» **WORK REQUIRED**
Of the records below, reproduce only the span that opens with the line containing "- python script" and closes with the last line.

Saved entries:
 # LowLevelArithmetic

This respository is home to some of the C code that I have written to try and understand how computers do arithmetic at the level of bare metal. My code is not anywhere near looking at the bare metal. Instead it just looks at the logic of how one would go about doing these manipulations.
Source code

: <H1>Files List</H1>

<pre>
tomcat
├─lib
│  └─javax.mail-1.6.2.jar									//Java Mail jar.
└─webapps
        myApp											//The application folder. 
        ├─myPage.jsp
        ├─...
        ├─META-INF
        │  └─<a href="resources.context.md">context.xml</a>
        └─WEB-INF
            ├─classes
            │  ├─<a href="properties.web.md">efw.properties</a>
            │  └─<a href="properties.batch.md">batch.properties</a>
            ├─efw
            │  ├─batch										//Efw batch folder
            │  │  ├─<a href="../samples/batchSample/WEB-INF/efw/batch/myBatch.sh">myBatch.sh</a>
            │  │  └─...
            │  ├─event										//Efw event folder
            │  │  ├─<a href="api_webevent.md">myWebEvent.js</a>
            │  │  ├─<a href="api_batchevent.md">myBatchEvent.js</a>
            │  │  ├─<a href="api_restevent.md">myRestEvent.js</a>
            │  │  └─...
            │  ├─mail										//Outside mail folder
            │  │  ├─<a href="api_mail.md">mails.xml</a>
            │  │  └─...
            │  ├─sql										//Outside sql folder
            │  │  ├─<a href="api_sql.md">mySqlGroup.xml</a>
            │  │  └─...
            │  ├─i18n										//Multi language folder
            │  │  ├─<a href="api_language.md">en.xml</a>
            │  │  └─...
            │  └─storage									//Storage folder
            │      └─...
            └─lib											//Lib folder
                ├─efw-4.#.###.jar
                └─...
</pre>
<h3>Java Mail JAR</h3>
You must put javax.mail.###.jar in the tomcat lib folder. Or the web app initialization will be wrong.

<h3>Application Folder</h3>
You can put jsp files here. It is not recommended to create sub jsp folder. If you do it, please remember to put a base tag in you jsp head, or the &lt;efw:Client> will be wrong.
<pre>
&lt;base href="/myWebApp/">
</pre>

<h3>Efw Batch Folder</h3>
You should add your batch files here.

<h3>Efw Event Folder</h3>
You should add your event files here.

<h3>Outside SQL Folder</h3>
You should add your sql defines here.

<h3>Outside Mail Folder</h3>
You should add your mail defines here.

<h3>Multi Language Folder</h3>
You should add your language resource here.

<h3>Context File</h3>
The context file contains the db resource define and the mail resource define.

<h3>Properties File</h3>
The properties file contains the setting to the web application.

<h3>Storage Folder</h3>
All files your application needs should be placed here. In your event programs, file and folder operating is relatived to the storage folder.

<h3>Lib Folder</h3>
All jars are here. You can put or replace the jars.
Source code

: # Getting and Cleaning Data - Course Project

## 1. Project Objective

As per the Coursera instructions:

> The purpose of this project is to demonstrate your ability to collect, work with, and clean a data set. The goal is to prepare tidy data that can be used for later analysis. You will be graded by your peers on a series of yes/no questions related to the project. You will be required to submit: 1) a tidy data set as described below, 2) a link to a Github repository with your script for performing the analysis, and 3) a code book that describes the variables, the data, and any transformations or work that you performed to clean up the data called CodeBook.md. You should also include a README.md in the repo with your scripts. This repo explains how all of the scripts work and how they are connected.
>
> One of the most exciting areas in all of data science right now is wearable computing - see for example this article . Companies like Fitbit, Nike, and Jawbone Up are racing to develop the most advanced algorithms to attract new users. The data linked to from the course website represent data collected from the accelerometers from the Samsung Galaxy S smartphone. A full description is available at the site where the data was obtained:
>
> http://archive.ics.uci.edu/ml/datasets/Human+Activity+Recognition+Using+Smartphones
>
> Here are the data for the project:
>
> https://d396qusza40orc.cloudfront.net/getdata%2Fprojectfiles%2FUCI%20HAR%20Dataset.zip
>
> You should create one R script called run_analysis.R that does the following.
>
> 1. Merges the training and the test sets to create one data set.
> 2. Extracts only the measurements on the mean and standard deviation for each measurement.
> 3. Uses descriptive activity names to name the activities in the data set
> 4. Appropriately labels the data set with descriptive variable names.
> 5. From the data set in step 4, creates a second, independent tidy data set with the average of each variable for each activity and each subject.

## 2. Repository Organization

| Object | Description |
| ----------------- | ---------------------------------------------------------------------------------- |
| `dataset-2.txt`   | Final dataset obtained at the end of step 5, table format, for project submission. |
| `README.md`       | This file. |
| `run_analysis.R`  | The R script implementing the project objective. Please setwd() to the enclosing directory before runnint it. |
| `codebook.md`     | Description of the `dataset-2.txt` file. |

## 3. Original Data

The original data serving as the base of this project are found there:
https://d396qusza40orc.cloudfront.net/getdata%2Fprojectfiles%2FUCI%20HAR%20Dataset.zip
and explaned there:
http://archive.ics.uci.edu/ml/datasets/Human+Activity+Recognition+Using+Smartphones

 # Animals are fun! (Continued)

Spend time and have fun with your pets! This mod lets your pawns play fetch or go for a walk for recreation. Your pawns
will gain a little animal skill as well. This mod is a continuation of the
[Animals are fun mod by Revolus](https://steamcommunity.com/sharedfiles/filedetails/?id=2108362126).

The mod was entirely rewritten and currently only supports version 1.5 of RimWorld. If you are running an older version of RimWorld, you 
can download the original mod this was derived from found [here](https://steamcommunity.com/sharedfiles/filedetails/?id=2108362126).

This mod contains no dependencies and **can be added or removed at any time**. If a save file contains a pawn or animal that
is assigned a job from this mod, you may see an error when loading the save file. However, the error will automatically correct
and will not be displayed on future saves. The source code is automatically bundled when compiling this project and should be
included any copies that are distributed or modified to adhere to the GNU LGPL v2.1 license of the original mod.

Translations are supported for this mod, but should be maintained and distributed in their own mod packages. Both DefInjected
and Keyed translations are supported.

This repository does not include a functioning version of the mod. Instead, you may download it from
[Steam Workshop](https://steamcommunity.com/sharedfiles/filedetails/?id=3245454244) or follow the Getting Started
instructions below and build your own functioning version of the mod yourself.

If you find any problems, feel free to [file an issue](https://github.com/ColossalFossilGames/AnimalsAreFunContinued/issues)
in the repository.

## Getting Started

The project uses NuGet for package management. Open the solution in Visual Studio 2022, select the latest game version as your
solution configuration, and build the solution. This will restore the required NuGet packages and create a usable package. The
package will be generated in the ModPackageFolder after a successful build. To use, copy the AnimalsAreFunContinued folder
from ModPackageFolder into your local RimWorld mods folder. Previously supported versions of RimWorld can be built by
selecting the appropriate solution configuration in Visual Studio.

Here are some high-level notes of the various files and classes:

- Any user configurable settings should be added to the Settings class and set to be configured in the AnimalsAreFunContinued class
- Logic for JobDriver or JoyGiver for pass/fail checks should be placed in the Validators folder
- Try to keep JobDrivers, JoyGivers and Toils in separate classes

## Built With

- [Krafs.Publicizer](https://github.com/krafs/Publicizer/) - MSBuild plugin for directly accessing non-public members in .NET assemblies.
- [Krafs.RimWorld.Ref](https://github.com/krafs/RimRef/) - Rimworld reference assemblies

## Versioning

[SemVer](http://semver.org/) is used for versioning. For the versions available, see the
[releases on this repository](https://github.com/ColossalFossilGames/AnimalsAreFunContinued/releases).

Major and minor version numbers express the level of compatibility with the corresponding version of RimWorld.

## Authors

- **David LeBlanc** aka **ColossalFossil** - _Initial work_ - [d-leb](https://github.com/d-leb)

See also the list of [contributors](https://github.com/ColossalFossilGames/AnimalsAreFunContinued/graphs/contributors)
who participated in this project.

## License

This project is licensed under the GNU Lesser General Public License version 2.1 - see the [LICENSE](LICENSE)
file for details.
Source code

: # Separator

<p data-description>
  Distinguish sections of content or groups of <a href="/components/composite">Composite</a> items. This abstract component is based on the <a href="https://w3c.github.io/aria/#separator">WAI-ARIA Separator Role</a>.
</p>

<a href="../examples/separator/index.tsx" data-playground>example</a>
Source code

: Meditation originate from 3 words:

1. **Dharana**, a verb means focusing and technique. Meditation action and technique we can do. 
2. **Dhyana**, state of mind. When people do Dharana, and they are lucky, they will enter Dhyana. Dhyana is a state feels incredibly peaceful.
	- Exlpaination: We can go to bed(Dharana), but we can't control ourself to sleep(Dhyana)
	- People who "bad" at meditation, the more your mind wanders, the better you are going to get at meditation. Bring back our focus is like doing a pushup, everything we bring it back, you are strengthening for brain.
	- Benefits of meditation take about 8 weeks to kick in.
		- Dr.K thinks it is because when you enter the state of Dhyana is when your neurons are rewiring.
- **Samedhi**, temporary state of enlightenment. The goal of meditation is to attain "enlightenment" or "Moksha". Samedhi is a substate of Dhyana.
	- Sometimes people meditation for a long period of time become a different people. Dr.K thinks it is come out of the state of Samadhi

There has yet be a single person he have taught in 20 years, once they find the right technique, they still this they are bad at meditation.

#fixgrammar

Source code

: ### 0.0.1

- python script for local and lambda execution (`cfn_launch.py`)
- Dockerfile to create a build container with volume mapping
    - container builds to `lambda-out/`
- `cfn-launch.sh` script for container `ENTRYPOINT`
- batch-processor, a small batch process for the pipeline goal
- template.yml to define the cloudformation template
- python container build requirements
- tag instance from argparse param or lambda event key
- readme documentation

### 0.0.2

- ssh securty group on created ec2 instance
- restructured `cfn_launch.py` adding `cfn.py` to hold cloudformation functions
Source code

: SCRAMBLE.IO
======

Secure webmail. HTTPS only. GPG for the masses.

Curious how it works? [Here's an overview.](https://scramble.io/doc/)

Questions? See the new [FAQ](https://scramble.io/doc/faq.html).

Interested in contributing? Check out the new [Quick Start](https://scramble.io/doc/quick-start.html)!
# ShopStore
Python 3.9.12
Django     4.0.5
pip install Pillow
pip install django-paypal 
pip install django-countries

» **EXERCISE SOLUTION**
- python script for local and lambda execution (`cfn_launch.py`)
- Dockerfile to create a build container with volume mapping
    - container builds to `lambda-out/`
- `cfn-launch.sh` script for container `ENTRYPOINT`
- batch-processor, a small batch process for the pipeline goal
- template.yml to define the cloudformation template
- python container build requirements
- tag instance from argparse param or lambda event key
- readme documentation

### 0.0.2

- ssh securty group on created ec2 instance
- restructured `cfn_launch.py` adding `cfn.py` to hold cloudformation functions
Source code

: SCRAMBLE.IO
======

Secure webmail. HTTPS only. GPG for the masses.

Curious how it works? [Here's an overview.](https://scramble.io/doc/)

Questions? See the new [FAQ](https://scramble.io/doc/faq.html).

Interested in contributing? Check out the new [Quick Start](https://scramble.io/doc/quick-start.html)!
# ShopStore
Python 3.9.12
Django     4.0.5
pip install Pillow
pip install django-paypal 
pip install django-countries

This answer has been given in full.